Flow cytometric analysis of yeast cells displaying unifunctional minicellulosomes. (A) Both of the miniscaffoldins were successfully displayed on the yeast cell surface, as indicated by V5 epitope detection. Yeast cells transformed with empty plasmids were used as a negative control. (B) Chimeric enzyme display is dependent on the presence of the miniscaffoldin on the cell surface. With CipA1 on the surface (top row), enzymes could be detected. In contrast, without CipA1 on the surface (bottom row), no enzymes were detected on the surface. This CipA1 dependence indicated that there was successful assembly of unifunctional minicellulosomes. The results are representative of three independent experiments using three individual clones. The x axis (PE-A) indicates the expression levels of minicellulosomal proteins as measured by the fluorescence intensity of phycoerythrin.

FIG. 3.

Characterization of yeast surface-displayed minicellulosomes. (A) Level of display of all CipA3-based minicellulosomal components on the yeast cell surface.

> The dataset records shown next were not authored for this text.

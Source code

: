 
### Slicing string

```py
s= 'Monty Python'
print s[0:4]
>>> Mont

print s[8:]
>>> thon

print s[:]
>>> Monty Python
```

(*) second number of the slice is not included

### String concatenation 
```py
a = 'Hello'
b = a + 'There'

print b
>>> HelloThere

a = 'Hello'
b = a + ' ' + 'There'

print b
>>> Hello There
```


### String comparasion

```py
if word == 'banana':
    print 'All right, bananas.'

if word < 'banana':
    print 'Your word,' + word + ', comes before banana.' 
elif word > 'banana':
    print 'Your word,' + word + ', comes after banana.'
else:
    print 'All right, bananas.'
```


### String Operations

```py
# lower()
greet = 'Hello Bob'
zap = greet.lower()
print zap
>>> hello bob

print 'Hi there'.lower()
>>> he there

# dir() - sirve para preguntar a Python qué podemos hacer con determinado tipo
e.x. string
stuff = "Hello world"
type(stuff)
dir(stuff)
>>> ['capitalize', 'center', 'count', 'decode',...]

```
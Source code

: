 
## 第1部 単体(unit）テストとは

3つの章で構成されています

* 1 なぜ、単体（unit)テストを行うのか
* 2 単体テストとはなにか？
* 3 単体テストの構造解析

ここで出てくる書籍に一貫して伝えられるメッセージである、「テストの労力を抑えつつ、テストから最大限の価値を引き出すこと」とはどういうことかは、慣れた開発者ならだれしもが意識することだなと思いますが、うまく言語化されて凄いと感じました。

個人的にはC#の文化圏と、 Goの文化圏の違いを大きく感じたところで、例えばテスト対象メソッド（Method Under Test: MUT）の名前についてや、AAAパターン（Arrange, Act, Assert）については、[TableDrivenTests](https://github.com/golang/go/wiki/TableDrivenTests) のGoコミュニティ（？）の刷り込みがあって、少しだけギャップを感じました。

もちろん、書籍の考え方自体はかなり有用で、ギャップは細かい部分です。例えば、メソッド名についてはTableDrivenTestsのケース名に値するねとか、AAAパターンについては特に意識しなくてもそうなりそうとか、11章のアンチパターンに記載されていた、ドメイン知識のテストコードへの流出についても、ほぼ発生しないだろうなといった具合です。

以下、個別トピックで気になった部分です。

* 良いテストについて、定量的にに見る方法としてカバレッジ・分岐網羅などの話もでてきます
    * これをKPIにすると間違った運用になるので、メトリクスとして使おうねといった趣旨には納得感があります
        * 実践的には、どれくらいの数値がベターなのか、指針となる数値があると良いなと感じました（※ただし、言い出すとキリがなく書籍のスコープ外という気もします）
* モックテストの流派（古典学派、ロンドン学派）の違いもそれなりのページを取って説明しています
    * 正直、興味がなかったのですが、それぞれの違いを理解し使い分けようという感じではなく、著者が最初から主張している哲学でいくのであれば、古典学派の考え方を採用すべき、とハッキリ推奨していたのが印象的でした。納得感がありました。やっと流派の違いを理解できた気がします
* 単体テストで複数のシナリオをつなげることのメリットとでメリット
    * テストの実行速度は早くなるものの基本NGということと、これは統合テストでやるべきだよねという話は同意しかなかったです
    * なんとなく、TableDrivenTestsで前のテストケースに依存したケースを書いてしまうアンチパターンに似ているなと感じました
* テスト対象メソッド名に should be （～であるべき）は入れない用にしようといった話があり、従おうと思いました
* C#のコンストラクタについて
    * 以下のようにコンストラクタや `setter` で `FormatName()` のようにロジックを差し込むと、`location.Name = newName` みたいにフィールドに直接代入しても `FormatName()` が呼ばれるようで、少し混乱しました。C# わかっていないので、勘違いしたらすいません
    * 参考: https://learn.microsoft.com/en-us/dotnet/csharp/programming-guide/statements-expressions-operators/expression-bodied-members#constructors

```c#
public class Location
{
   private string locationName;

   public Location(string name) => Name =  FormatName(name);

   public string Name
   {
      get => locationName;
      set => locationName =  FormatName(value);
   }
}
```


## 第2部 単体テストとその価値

See Table 1 for the phenotype of each yeast strain. (B) Multiantibody staining of strain CipA3-EGII-CBHII-BGL1. The multiantibody staining showed significantly lower efficiency than single-antibody staining (left panel). The right panel was gated on the EGII⁺ population shown by the R1 region in the left panel. (C) Multiantibody staining of strain CipA3-EGII-CBHII. No gate was set, and the percentage of each population is shown in four quadrants. The corresponding percentages of the negative control are indicated in parentheses. The results were obtained in three independent experiments using three individual clones, and the averages and standard deviations are shown.

FIG. 4.

(A and B) Functional analysis of surface-displayed minicellulosomes. Cells displaying different minicellulosomes were tested to determine their abilities to hydrolyze PASC. The concentrations of (A) released reducing sugars and (B) residual PASC were plotted over time. (C) Time courses of the cell growth using cellobiose as the sole carbon source. Samples were taken at the time points indicated, and the optical density at 600 nm was measured using a UV-visible spectrometer. All data were obtained from triplicate experiments, and the averages and standard deviations are shown.

FIG. 5.

Enhanced synergy of bifunctional and trifunctional minicellulosomes. The percentages of PASC conversion for six surface-engineered yeast strains were compared after 24 and 73 h. The differences between the CipA1-based minicellulosomes and the unifunctional minicellulosomes reflect the enzyme-enzyme synergy, while the differences between the CipA3- and CipA1-based minicellulosomes reflect the enzyme proximity synergy.

FIG. 6.

Simultaneous saccharification and fermentation of PASC to ethanol by yeast strain CipA3-EGII-CBHII-BGL1 displaying trifunctional minicellulosomes. The concentrations of (A) ethanol and (B) residual PASC over time are plotted. Yeast strain HZ1901 was used as a negative control.